One subset of immune cells that has been of particular interest to Dr. Turnquist’s team are regulatory T cells, also called Tregs. Tregs have long been known to have an important role in regulating or suppressing potentially detrimental immune responses and help prevent autoimmune disease. Learning more about how to augment natural immunosuppression by Tregs to limit recipient immune response to grafts could be a key to reducing or eliminating chemical immunosuppressive drugs, which come with many difficult side effects.
Among his lab’s many discoveries, Dr. Turnquist’s studies have identified a unique and rare subset of Tregs that are suppressive, but also support tissue repair. These reparative Tregs (RepTregs) respond to signals released during injury to direct other cells to begin the tissue repair process and stimulate local tissue cell survival. The lab hopes that new findings such as these, combined with advances in surgery methods and bioengineering of drug delivery systems, will become the pathway towards inducing transplantation tolerance and reducing long-term tissue injuries leading to eventual loss of graft function.
Just where does the Department of Defense fit into this? According to Dr. Turnquist, there are more than 1600 U.S. military amputees as a result of missions during Operations Iraqi Freedom, Enduring Freedom, and New Dawn alone, with over one third being dual amputees. There are also an estimated 2 million Americans living with limb loss. A procedure called vascular composite allograft transplantation (VCA) can help by offering a transplantation of a functional unit of multiple tissues such as skin, muscle, tendon, nerve, and bone. Example VCA transplants include hands and face transplants. However, the widespread use of VCA is limited by the toxicity and complications of the high-dose, multi-drug immunosuppression necessary to prevent graft rejection by the recipient’s immune system. Even when used at toxic doses these drugs fail to prevent transplant fibrosis that limits transplant function. Through Dr. Turnquist’s work to better understand RepTregs, he hopes to set the groundwork for new therapies with the potential to lead to clinical trials in the reduction of immunosuppression needed for VCA recipients, while also improving long-term graft functions.

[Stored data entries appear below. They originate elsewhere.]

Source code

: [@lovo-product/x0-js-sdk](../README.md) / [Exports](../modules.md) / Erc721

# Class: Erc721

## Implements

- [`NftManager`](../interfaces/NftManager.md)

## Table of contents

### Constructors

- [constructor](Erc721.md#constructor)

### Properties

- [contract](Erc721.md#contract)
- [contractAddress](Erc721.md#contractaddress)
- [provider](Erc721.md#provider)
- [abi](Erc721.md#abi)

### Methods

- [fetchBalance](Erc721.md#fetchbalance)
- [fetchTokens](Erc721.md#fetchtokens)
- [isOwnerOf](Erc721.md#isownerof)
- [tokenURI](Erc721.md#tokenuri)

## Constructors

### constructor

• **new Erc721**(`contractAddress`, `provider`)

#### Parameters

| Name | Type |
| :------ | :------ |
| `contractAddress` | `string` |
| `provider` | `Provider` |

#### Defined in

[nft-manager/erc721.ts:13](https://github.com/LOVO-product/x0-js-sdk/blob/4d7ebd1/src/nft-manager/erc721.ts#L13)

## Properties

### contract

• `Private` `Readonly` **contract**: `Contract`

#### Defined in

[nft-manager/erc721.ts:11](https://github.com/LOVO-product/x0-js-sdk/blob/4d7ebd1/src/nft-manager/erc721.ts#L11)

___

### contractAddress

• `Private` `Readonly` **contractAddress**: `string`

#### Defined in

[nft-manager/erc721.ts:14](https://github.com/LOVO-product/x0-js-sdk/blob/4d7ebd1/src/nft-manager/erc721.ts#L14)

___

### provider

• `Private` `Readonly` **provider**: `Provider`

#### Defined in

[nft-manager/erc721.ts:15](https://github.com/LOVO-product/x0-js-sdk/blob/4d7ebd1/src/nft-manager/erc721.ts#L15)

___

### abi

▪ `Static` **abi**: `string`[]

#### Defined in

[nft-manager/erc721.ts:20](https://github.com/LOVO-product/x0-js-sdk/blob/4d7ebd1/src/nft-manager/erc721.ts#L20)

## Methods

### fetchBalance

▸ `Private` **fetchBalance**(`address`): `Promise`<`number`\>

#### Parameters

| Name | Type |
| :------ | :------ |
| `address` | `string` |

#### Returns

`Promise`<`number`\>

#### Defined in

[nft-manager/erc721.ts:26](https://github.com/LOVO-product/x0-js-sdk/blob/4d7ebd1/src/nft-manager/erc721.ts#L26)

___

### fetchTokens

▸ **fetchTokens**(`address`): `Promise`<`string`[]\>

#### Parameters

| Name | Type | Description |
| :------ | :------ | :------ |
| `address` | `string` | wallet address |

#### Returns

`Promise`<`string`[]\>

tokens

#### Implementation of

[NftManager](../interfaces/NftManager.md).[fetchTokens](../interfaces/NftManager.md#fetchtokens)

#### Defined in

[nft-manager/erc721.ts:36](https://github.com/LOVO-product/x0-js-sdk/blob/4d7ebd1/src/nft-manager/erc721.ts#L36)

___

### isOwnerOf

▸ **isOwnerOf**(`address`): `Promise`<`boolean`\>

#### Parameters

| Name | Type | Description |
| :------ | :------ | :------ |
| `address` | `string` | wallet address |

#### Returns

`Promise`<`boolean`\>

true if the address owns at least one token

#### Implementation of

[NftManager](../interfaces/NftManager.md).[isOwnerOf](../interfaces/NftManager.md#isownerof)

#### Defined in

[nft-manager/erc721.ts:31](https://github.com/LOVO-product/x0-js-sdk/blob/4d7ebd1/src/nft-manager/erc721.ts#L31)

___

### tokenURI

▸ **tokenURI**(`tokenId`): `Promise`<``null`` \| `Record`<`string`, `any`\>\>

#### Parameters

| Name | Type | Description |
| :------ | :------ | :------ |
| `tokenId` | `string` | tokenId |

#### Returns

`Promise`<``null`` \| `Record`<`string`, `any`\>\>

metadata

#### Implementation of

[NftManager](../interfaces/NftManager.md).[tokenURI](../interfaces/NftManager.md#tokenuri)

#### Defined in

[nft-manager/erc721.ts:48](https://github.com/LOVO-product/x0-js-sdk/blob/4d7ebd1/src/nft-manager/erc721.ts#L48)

Though human clinical trials are potentially 5-10 years away, if effective, these studies could potentially launch a new avenue of investigation and novel drugs that can harness potent repair pathways in damaged graft tissues. This would not only affect the quality of life for wounded military veterans, but many other patients worldwide who suffer from limb loss. Dr. Turnquist and his lab are on the frontlines of the search for new treatments to help those who were on the frontlines once themselves.